Education Reform: The truth about flipped learning
A flipped classroom is all about watching videos at home and then doing worksheets in class, right? Wrong!
Consider carefully the assumptions and sources behind this oversimplified description. Is this the definition promoted by practitioners of flipped classrooms, or sound bites gleaned from short news articles? Would a professional educator more likely rely entirely upon video to teach students, or leverage video, when appropriate, and incorporate other educational tools as needed for successful student learning?
Many assumptions and misconceptions around the flipped class concept are circulating in educational and popular media. This article will address, and hopefully put to rest, some of the confusion and draw a conclusion on why flipped learning is a sound educational technique.
Assumption: Videos have to be assigned as homework.
Although video is often used by teachers who flip their class, it is not a prerequisite, and by no means must a video be assigned as homework each night. As with everything else, the use of a particular learning tool (teacher-made videos, hands-on experiments, online simulations, supplementary text, or current news articles) needs to be carefully evaluated and implemented by the teacher to accomplish the learning objective.
Resulting misconception: Videos are just recorded lectures.
Yes, in a flipped class a short video (usually 8 to 12 minutes in length) may be a recorded lecture, but educators are using video as a medium to pose questions, generate conversations, provide instructions for projects or experiments, assist with remediation, create lessons that can be used during a student’s absence, give example problems and solutions, and clarify misconceptions. Teachers are also encouraging students to create videos to foster greater peer-to-peer learning practices.

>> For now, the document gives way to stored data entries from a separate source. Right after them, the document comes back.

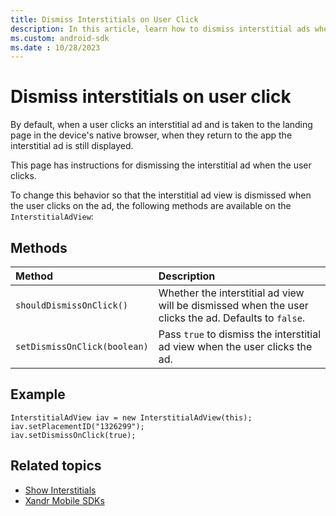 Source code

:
 ```yaml
---
title: Dismiss Interstitials on User Click
description: In this article, learn how to dismiss interstitial ads when users click, including instructions, methods, and examples.
ms.custom: android-sdk
ms.date : 10/28/2023
---
```


# Dismiss interstitials on user click

By default, when a user clicks an interstitial ad and is taken to the landing page in the device's native browser, when they return to the app the interstitial ad is still displayed.

This page has instructions for dismissing the interstitial ad when the user clicks.

To change this behavior so that the interstitial ad view is dismissed when the user clicks on the ad, the following methods are available on the `InterstitialAdView`:

## Methods

| Method | Description |
|:---|:---|
| `shouldDismissOnClick()` | Whether the interstitial ad view will be dismissed when the user clicks the ad. Defaults to `false`. |
| `setDismissOnClick(boolean)` | Pass `true` to dismiss the interstitial ad view when the user clicks the ad. |

## Example

``` 
InterstitialAdView iav = new InterstitialAdView(this);
iav.setPlacementID("1326299");
iav.setDismissOnClick(true);       
```

## Related topics

- [Show Interstitials](show-interstitials-on-android.md)
- [Xandr Mobile SDKs](xandr-mobile-sdks.md)
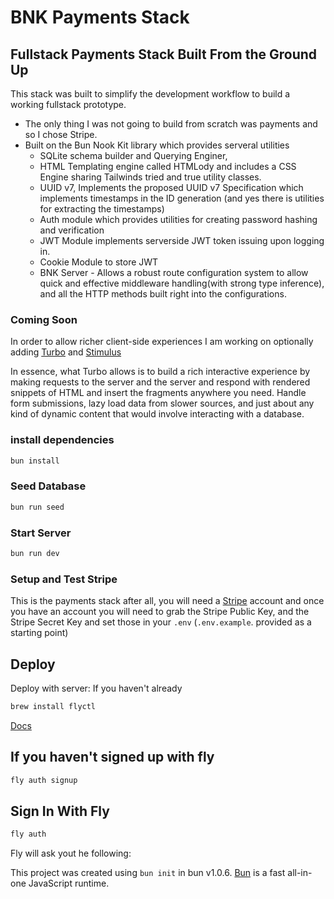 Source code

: # BNK Payments Stack

## Fullstack Payments Stack Built From the Ground Up

This stack was built to simplify the development workflow to build a working fullstack prototype.

- The only thing I was not going to build from scratch was payments and so I chose Stripe.
- Built on the Bun Nook Kit library which provides serveral utilities
  - SQLite schema builder and Querying Enginer,  
  - HTML Templating engine called HTMLody and includes a CSS Engine sharing Tailwinds tried and true utility classes.
  - UUID v7, Implements the proposed UUID v7 Specification which implements timestamps in the ID generation (and yes there is utilities for extracting the timestamps)
  - Auth module which provides utilities for creating password hashing and verification
  - JWT Module implements serverside JWT token issuing upon logging in.
  - Cookie Module to store JWT
  - BNK Server - Allows a robust route configuration system to allow quick and effective middleware handling(with strong type inference), and all the  HTTP methods built right into the configurations.

### Coming Soon

In order to allow richer client-side experiences I am working on optionally adding [Turbo]("https://turbo.hotwired.dev/") and [Stimulus]("https://stimulus.hotwired.dev/reference/targets)

In essence, what Turbo allows is to build a rich interactive experience by making requests to the server and the server and respond with rendered snippets of HTML and insert the fragments anywhere you need. Handle form submissions, lazy load data from slower sources, and just about any kind of dynamic content that would involve interacting with a database.

### install dependencies

```bash
bun install
```

### Seed Database

```bash
bun run seed
```

### Start Server

```bash
bun run dev
```

### Setup and Test Stripe

This is the payments stack after all, you will need a [Stripe]("stripe.com) account and once you have an account you  will need to grab the Stripe Public Key, and the Stripe Secret Key and set those in your `.env`   (`.env.example`. provided as a starting point)

## Deploy

Deploy with server:
If you haven't already

```bash
brew install flyctl
```

[Docs]("https://fly.io/docs/hands-on/install-flyctl/")

## If you haven't signed up with fly

```bash
fly auth signup
```

## Sign In With Fly

```bash
fly auth 
```

Fly will ask yout he following:

This project was created using `bun init` in bun v1.0.6. [Bun](https://bun.sh) is a fast all-in-one JavaScript runtime.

For more news about flipped learning, see:
Resulting misconception: Homework is bad; therefore a flipped class is bad.
Flipped class practitioners create a learning environment in which student work can be completed in class. This requires a change in the way a class (or school) is structured. Flipped classrooms may look more like “learning centers” where students are working on different tasks at the same time. Our classrooms are quite chaotic: small groups gather at the corner tables, a one-on-one conversation up front, experiments at the stations, and yet others writing in their research journals. On a larger scale, an entire school could be restructured to reflect the value that unstructured and “unprogrammed” time has on student learning and well being. Providing students with time during class to complete their school work also reflects a respect for students’ time and life outside of school. Because the class time is no longer the teacher’s to control, time in school is now focused on student progress rather than teacher-determined timelines.

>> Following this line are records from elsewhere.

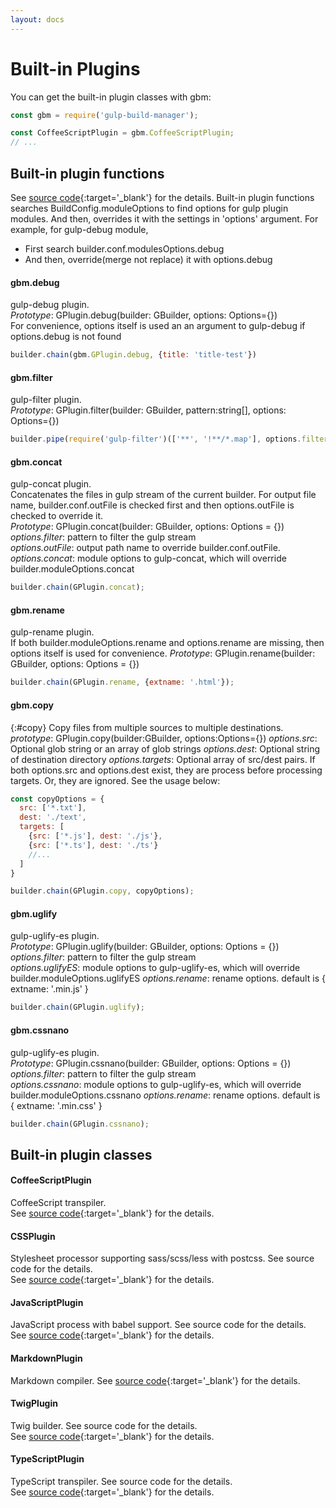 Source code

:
 ```yaml
---
layout: docs
---
```



# Built-in Plugins
You can get the built-in plugin classes with gbm:
```javascript
const gbm = require('gulp-build-manager');

const CoffeeScriptPlugin = gbm.CoffeeScriptPlugin;
// ...
```

## Built-in plugin functions
See [source code]({{site.srcurl}}/src/core/plugin.ts){:target='_blank'} for the details.
Built-in plugin functions searches BuildConfig.moduleOptions to find options for gulp plugin modules. And then, overrides it with the settings in 'options' argument. For example, for gulp-debug module,
  - First search builder.conf.modulesOptions.debug
  - And then, override(merge not replace) it with options.debug

#### gbm.debug
gulp-debug plugin.<br>
*Prototype*: GPlugin.debug(builder: GBuilder, options: Options={})<br>
For convenience, options itself is used an an argument to gulp-debug if options.debug is not found
```javascript
builder.chain(gbm.GPlugin.debug, {title: 'title-test'})
```

#### gbm.filter
gulp-filter plugin.<br>
*Prototype*: GPlugin.filter(builder: GBuilder, pattern:string[], options: Options={})
```javascript
builder.pipe(require('gulp-filter')(['**', '!**/*.map'], options.filter));
```

#### gbm.concat
gulp-concat plugin.<br>
Concatenates the files in gulp stream of the current builder. For output file name, builder.conf.outFile is checked first and then options.outFile is checked to override it.<br>
*Prototype*: GPlugin.concat(builder: GBuilder, options: Options = {})<br>
*options.filter*: pattern to filter the gulp stream<br>
*options.outFile*: output path name to override builder.conf.outFile.<br>
*options.concat*: module options to gulp-concat, which will override builder.moduleOptions.concat
```javascript
builder.chain(GPlugin.concat);
```


#### gbm.rename
gulp-rename plugin.<br>
If both builder.moduleOptions.rename and options.rename are missing, then options itself is used for convenience.
*Prototype*: GPlugin.rename(builder: GBuilder, options: Options = {})<br>
  
```javascript
builder.chain(GPlugin.rename, {extname: '.html'});
```

#### gbm.copy
{:#copy}
Copy files from multiple sources to multiple destinations.
*prototype*: GPlugin.copy(builder:GBuilder, options:Options={})
*options.src*: Optional glob string or an array of glob strings
*options.dest*: Optional string of destination directory
*options.targets*: Optional array of src/dest pairs.
If both options.src and options.dest exist, they are process before processing targets. Or, they are ignored.
See the usage below:
```javascript
const copyOptions = {
  src: ['*.txt'],
  dest: './text',
  targets: [
    {src: ['*.js'], dest: './js'},
    {src: ['*.ts'], dest: './ts'}
    //...
  ]
}

builder.chain(GPlugin.copy, copyOptions);
``` 
   
#### gbm.uglify
gulp-uglify-es plugin.<br>
*Prototype*: GPlugin.uglify(builder: GBuilder, options: Options = {})<br>
*options.filter*: pattern to filter the gulp stream<br>
*options.uglifyES*: module options to gulp-uglify-es, which will override builder.moduleOptions.uglifyES
*options.rename*: rename options. default is { extname: '.min.js' } 
```javascript
builder.chain(GPlugin.uglify);
```

#### gbm.cssnano
gulp-uglify-es plugin.<br>
*Prototype*: GPlugin.cssnano(builder: GBuilder, options: Options = {})<br>
*options.filter*: pattern to filter the gulp stream<br>
*options.cssnano*: module options to gulp-uglify-es, which will override builder.moduleOptions.cssnano
*options.rename*: rename options. default is { extname: '.min.css' }
```javascript
builder.chain(GPlugin.cssnano);
```


## Built-in plugin classes
#### CoffeeScriptPlugin
CoffeeScript transpiler.<br>
See [source code]({{site.srcurl}}/src/plugins/CoffeeScriptPlugin.js){:target='_blank'} for the details.

#### CSSPlugin
Stylesheet processor supporting sass/scss/less with postcss. See source code for the details.<br>
See [source code]({{site.srcurl}}/src/plugins/CSSPlugin.js){:target='_blank'} for the details.

#### JavaScriptPlugin
JavaScript process with babel support. See source code for the details.<br>
See [source code]({{site.srcurl}}/src/plugins/JavaScriptPlugin.js){:target='_blank'} for the details.

#### MarkdownPlugin
Markdown compiler.
See [source code]({{site.srcurl}}/src/plugins/MarkdownPlugin.js){:target='_blank'} for the details.

#### TwigPlugin
Twig builder. See source code for the details.<br>
See [source code]({{site.srcurl}}/src/plugins/TwigPlugin.js){:target='_blank'} for the details.

#### TypeScriptPlugin
TypeScript transpiler. See source code for the details.<br>
See [source code]({{site.srcurl}}/src/plugins/TypeScriptPlugin.js){:target='_blank'} for the details.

Resulting misconception: Students must have internet access at home.
If a teacher chooses to assign a short video as homework, equitable access to the video must be ensured. For those students who do not have access at home, teachers are giving flash drives to students who have computers at home, but no internet access; burning DVDs for students with no computers, but DVD players; and providing additional access to computers either in class or before, during, or after the school day. Equity is a very important (and a legal) consideration, but creating equitable access to instructional tools is not an insurmountable hurdle. The issue surround equity can be solved with a little creativity and pooling of resources.